(Beginning of SUPPLIED DATA)

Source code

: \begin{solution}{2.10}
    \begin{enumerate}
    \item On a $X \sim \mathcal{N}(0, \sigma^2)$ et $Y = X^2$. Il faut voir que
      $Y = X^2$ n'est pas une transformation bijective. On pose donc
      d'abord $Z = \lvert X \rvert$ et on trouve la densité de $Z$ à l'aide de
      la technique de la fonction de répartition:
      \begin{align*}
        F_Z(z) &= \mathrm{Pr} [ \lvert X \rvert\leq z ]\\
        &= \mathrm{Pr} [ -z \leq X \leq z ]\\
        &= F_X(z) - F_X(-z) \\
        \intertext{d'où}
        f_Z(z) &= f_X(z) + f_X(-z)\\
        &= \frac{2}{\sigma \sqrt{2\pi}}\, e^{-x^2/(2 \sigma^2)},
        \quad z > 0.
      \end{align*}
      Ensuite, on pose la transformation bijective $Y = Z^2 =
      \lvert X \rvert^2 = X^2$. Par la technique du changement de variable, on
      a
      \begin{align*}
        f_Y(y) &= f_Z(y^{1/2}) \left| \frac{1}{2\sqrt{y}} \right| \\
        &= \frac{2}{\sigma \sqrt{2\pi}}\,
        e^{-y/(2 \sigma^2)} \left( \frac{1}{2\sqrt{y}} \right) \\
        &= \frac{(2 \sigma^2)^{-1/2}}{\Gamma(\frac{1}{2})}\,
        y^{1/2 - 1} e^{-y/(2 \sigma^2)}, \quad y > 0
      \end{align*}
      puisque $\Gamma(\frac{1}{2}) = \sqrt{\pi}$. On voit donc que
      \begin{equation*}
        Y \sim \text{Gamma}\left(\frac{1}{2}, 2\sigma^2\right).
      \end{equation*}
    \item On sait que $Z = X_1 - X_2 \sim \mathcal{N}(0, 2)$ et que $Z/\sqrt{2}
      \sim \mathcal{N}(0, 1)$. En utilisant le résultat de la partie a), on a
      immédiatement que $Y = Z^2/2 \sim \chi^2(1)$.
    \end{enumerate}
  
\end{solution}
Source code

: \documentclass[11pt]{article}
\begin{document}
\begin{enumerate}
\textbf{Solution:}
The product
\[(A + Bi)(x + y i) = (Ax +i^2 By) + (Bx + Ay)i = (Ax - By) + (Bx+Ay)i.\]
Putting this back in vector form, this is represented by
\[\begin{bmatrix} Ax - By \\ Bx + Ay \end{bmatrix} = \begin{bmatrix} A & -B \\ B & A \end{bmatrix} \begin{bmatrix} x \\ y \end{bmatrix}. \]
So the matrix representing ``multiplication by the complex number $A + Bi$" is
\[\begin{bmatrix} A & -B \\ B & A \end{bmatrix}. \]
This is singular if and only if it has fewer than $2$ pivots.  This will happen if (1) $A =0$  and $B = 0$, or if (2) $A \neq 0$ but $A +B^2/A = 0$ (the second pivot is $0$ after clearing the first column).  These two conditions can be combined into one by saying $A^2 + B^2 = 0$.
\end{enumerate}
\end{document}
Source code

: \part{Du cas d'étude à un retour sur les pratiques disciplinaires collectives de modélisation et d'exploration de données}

(End of SUPPLIED DATA)

Every entry should be printed again exactly as it stands.

Source code

: \begin{solution}{2.10}
    \begin{enumerate}
    \item On a $X \sim \mathcal{N}(0, \sigma^2)$ et $Y = X^2$. Il faut voir que
      $Y = X^2$ n'est pas une transformation bijective. On pose donc
      d'abord $Z = \lvert X \rvert$ et on trouve la densité de $Z$ à l'aide de
      la technique de la fonction de répartition:
      \begin{align*}
        F_Z(z) &= \mathrm{Pr} [ \lvert X \rvert\leq z ]\\
        &= \mathrm{Pr} [ -z \leq X \leq z ]\\
        &= F_X(z) - F_X(-z) \\
        \intertext{d'où}
        f_Z(z) &= f_X(z) + f_X(-z)\\
        &= \frac{2}{\sigma \sqrt{2\pi}}\, e^{-x^2/(2 \sigma^2)},
        \quad z > 0.
      \end{align*}
      Ensuite, on pose la transformation bijective $Y = Z^2 =
      \lvert X \rvert^2 = X^2$. Par la technique du changement de variable, on
      a
      \begin{align*}
        f_Y(y) &= f_Z(y^{1/2}) \left| \frac{1}{2\sqrt{y}} \right| \\
        &= \frac{2}{\sigma \sqrt{2\pi}}\,
        e^{-y/(2 \sigma^2)} \left( \frac{1}{2\sqrt{y}} \right) \\
        &= \frac{(2 \sigma^2)^{-1/2}}{\Gamma(\frac{1}{2})}\,
        y^{1/2 - 1} e^{-y/(2 \sigma^2)}, \quad y > 0
      \end{align*}
      puisque $\Gamma(\frac{1}{2}) = \sqrt{\pi}$. On voit donc que
      \begin{equation*}
        Y \sim \text{Gamma}\left(\frac{1}{2}, 2\sigma^2\right).
      \end{equation*}
    \item On sait que $Z = X_1 - X_2 \sim \mathcal{N}(0, 2)$ et que $Z/\sqrt{2}
      \sim \mathcal{N}(0, 1)$. En utilisant le résultat de la partie a), on a
      immédiatement que $Y = Z^2/2 \sim \chi^2(1)$.
    \end{enumerate}
  
\end{solution}
Source code

: \documentclass[11pt]{article}
\begin{document}
\begin{enumerate}
\textbf{Solution:}
The product
\[(A + Bi)(x + y i) = (Ax +i^2 By) + (Bx + Ay)i = (Ax - By) + (Bx+Ay)i.\]
Putting this back in vector form, this is represented by
\[\begin{bmatrix} Ax - By \\ Bx + Ay \end{bmatrix} = \begin{bmatrix} A & -B \\ B & A \end{bmatrix} \begin{bmatrix} x \\ y \end{bmatrix}. \]
So the matrix representing ``multiplication by the complex number $A + Bi$" is
\[\begin{bmatrix} A & -B \\ B & A \end{bmatrix}. \]
This is singular if and only if it has fewer than $2$ pivots.  This will happen if (1) $A =0$  and $B = 0$, or if (2) $A \neq 0$ but $A +B^2/A = 0$ (the second pivot is $0$ after clearing the first column).  These two conditions can be combined into one by saying $A^2 + B^2 = 0$.
\end{enumerate}
\end{document}
Source code

: \part{Du cas d'étude à un retour sur les pratiques disciplinaires collectives de modélisation et d'exploration de données}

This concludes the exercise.